Pull every line holding the string "chapter" from the records below.

Extracted entries START

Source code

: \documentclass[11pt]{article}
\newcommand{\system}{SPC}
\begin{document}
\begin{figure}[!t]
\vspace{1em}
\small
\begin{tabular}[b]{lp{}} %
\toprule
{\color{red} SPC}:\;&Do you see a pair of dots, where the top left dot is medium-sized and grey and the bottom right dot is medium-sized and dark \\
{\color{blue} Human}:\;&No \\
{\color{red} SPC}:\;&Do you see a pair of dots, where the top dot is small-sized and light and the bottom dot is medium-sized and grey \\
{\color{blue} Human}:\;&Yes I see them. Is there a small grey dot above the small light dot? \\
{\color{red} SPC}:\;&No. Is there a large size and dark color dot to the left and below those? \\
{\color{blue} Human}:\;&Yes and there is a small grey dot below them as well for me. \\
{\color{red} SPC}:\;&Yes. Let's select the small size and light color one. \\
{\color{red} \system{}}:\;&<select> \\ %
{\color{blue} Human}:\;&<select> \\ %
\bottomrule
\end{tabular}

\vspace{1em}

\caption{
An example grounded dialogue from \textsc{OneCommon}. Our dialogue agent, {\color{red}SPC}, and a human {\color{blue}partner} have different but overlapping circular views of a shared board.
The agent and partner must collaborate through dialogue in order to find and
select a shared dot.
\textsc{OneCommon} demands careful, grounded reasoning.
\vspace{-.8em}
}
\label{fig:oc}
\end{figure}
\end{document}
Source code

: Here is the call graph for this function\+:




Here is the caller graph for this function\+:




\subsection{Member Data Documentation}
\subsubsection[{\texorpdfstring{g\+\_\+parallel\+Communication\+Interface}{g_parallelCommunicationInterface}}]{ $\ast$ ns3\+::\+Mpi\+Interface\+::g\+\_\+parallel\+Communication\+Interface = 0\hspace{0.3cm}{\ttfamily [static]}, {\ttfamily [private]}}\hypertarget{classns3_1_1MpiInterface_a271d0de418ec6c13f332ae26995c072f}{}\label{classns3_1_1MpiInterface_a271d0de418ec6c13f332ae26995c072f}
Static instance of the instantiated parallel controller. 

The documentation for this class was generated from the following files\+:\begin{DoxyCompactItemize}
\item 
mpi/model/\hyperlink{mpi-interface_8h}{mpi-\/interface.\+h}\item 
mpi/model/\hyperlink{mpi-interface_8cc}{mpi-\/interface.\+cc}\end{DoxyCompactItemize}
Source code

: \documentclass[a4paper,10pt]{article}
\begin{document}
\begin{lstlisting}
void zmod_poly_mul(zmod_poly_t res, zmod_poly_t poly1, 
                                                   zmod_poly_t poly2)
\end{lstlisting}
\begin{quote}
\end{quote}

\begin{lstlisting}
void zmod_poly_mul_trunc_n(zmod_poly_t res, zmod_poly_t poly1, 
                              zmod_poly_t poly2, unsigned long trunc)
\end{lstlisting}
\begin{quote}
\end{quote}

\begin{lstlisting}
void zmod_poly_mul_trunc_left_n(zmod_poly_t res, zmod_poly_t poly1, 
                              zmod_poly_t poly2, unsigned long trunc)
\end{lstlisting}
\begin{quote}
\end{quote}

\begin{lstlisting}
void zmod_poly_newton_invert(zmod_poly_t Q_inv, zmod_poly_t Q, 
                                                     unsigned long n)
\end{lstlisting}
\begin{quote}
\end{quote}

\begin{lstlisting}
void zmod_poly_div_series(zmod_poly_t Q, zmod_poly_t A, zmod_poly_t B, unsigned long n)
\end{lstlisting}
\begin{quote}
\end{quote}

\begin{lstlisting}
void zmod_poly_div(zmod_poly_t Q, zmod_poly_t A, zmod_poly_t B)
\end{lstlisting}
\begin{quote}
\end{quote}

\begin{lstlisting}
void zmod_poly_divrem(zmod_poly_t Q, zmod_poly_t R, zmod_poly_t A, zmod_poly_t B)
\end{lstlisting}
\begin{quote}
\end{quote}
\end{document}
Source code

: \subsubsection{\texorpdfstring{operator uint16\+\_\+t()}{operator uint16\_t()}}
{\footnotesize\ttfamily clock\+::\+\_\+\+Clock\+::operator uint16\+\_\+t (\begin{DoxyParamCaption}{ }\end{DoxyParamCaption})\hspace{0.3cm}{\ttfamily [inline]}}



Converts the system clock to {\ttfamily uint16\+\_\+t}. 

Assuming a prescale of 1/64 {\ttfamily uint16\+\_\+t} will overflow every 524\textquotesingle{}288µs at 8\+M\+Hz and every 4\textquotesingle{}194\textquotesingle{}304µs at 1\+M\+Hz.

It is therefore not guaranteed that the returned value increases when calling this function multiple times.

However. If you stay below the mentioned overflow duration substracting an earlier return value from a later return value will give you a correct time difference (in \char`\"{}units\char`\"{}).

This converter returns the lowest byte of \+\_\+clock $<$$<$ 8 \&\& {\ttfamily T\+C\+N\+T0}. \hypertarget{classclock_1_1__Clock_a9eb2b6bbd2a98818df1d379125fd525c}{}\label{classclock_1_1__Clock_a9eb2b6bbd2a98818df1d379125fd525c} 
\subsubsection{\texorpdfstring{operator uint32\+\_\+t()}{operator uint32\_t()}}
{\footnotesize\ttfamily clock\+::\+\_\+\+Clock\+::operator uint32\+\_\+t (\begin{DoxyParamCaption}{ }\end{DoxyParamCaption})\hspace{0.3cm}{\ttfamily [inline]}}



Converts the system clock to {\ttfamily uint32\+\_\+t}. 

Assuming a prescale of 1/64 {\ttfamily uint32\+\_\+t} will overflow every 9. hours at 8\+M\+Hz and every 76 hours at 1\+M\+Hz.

Extracted entries END
Extracted entries START

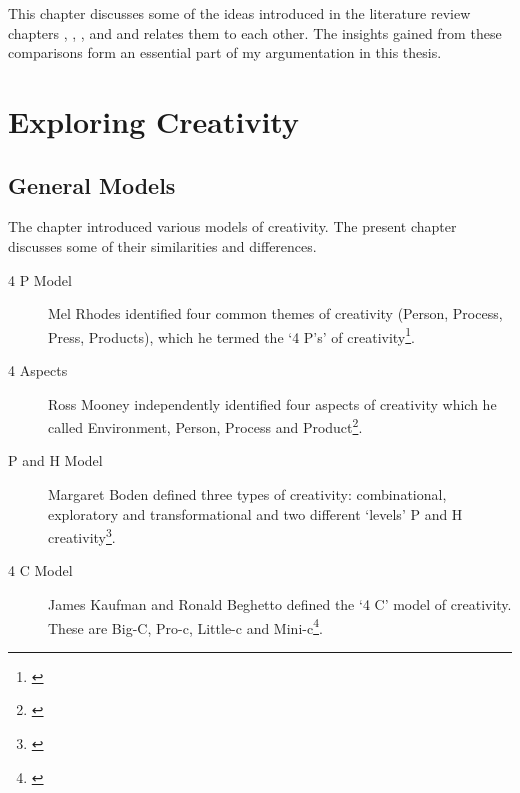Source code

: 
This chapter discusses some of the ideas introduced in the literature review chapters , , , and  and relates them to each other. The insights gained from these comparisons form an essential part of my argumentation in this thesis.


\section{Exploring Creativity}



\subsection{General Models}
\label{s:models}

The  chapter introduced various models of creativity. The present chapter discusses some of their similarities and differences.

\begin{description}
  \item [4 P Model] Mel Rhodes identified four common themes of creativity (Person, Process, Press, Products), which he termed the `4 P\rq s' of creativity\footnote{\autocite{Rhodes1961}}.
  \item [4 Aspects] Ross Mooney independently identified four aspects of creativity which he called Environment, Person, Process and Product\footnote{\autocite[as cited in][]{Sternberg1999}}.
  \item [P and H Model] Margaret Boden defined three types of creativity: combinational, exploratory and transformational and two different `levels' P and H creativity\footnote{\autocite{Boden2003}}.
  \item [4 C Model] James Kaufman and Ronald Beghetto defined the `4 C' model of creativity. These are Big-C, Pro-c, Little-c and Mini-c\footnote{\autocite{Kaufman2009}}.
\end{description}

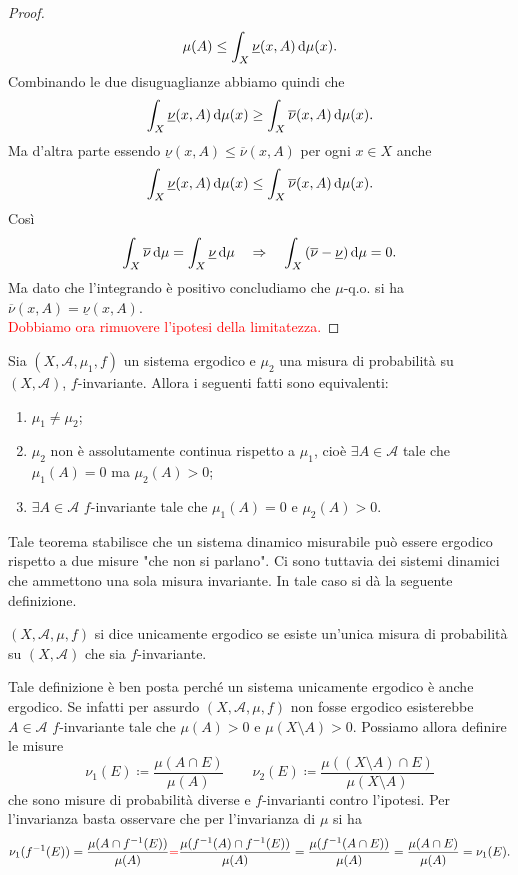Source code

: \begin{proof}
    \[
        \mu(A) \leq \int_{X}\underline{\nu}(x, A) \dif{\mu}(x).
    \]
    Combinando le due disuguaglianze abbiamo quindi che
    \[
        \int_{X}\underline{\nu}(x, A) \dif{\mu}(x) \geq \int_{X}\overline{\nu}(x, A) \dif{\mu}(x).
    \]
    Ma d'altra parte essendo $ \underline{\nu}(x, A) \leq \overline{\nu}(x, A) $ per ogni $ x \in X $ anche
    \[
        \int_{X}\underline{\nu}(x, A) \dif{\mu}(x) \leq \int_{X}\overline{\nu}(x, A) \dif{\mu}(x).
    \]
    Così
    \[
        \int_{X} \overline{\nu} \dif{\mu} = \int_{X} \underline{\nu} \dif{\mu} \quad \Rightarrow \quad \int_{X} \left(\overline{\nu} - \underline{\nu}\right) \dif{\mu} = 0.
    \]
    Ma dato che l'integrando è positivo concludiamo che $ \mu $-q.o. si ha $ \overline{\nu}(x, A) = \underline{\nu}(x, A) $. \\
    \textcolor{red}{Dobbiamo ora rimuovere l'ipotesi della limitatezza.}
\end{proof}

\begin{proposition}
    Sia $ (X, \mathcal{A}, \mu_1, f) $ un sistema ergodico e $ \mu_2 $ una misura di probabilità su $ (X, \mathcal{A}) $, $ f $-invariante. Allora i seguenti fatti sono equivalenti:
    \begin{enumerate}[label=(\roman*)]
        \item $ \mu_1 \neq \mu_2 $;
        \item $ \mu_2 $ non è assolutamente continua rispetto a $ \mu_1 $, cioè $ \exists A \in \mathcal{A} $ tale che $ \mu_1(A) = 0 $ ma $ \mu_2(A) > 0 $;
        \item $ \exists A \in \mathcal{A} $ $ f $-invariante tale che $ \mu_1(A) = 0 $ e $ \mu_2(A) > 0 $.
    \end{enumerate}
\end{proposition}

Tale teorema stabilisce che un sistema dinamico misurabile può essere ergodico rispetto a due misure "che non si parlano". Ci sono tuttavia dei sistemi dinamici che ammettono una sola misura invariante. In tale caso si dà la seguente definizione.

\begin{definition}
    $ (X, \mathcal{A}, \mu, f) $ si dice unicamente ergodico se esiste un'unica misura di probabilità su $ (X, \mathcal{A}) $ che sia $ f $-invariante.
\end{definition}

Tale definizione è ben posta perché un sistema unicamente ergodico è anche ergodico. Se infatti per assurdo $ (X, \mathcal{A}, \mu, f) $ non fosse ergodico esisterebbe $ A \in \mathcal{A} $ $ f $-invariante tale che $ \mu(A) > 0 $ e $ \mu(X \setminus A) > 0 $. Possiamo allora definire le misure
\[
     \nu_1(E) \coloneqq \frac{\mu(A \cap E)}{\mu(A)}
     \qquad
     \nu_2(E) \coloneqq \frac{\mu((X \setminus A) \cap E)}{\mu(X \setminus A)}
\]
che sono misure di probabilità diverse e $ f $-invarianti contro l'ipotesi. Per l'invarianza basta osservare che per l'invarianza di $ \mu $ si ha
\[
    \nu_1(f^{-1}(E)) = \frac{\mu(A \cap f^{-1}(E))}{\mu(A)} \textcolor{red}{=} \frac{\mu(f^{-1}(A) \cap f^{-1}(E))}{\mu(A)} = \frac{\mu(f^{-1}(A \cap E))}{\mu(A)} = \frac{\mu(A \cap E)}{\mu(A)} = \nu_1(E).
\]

Extracted entries END

Task response =>
This chapter discusses some of the ideas introduced in the literature review chapters , , , and  and relates them to each other. The insights gained from these comparisons form an essential part of my argumentation in this thesis.
The  chapter introduced various models of creativity. The present chapter discusses some of their similarities and differences.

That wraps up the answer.